In 1985 it was decided that VIA Rail should take over the repair and maintenance of its fleet. This resulted in the transfer of some 1,075 Shopcraft employees from CN to VIA at Toronto and Montreal effective June 28, 1985. Accordingly, a Memorandum of Agreement was entered into between CN, VIA Rail and the Shopcraft unions on May 14th, 1985, providing for benefits and conditions to apply to employees adversely affected by the transfer of the passenger related work from CN to VIA. It specifically addressed the transfer of employees at Toronto and Montreal as well as the less substantial work from Winnipeg and Edmonton to Toronto. That Memorandum expired on June 27, 1988. Meanwhile, in May of 1985, VIA granted voluntary recognition to the Shopcraft bargaining agents of the employees coming from CN, which shortly thereafter matured into certification by order of the Canada Labour Relations Board. Several years later on September 22, 1988 the parties jointly executed a letter of intention to negotiate a special agreement to deal with the contemplated transfer of passenger maintenance activities at Halifax and Winnipeg as well as at such other locations as might later be identified. Subsequently, on October 25, 1988 they executed a Special Agreement, the Agreement here at issue, between CN, VIA Rail and the four Shopcraft Unions. Known as the "Green Book", that Agreement is, according to Article M. 1, to have the following duration and application:
M.1 This Special Agreement shall apply to those changes in Railway Passenger Services made up to and including December 31, 1990 in accordance with Government initiatives introduced pursuant to Railway Passenger Services Adjustment Assistance Regulations.

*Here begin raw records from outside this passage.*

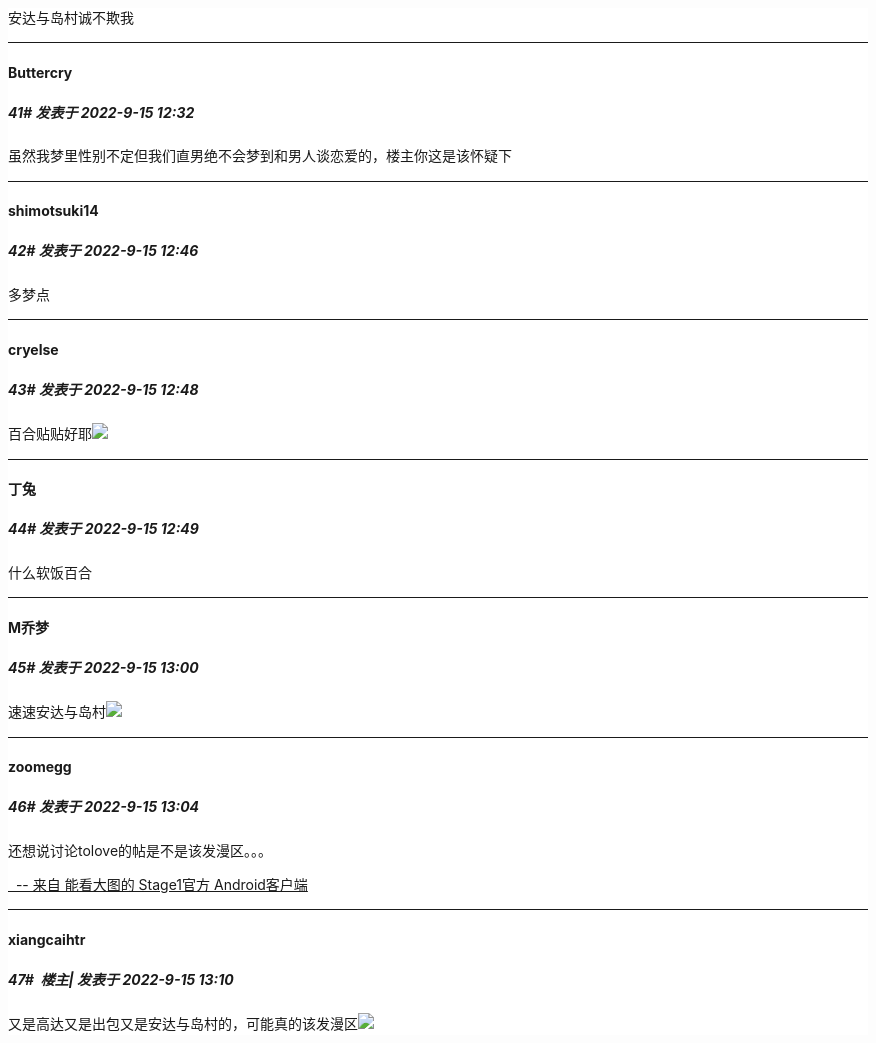 安达与岛村诚不欺我

*****

####  Buttercry  
##### 41#       发表于 2022-9-15 12:32

虽然我梦里性别不定但我们直男绝不会梦到和男人谈恋爱的，楼主你这是该怀疑下

*****

####  shimotsuki14  
##### 42#       发表于 2022-9-15 12:46

多梦点

*****

####  cryelse  
##### 43#       发表于 2022-9-15 12:48

百合贴贴好耶<img src="https://static.saraba1st.com/image/smiley/face2017/072.png" referrerpolicy="no-referrer">

*****

####  丁兔  
##### 44#       发表于 2022-9-15 12:49

什么软饭百合

*****

####  M乔梦  
##### 45#       发表于 2022-9-15 13:00

速速安达与岛村<img src="https://static.saraba1st.com/image/smiley/face2017/067.png" referrerpolicy="no-referrer">

*****

####  zoomegg  
##### 46#       发表于 2022-9-15 13:04

还想说讨论tolove的帖是不是该发漫区。。。

[  -- 来自 能看大图的 Stage1官方 Android客户端](https://www.coolapk.com/apk/140634)

*****

####  xiangcaihtr  
##### 47#         楼主| 发表于 2022-9-15 13:10

又是高达又是出包又是安达与岛村的，可能真的该发漫区<img src="https://static.saraba1st.com/image/smiley/face2017/003.png" referrerpolicy="no-referrer">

The cover, as well as the title page of the Green Book, states that it is:
Re: CONDITIONS AND BENEFITS TO APPLY
To employees adversely affected by the transfer of passenger related work from Canadian National Railway Company to VIA Rail Canada Inc., made in accordance with regulations established by order-in-council
The preamble to the Special Agreement further provides:
i) The purpose of this Special Agreement shall be to provide the terms, conditions and benefits for employees adversely affected as intended by Regulations 4, Subsections (a through (i); 5(1)(a) and (b); 5(2); 6(a) and (b) and 7 of the Railway Passenger Services Adjustment Assistance Regulations.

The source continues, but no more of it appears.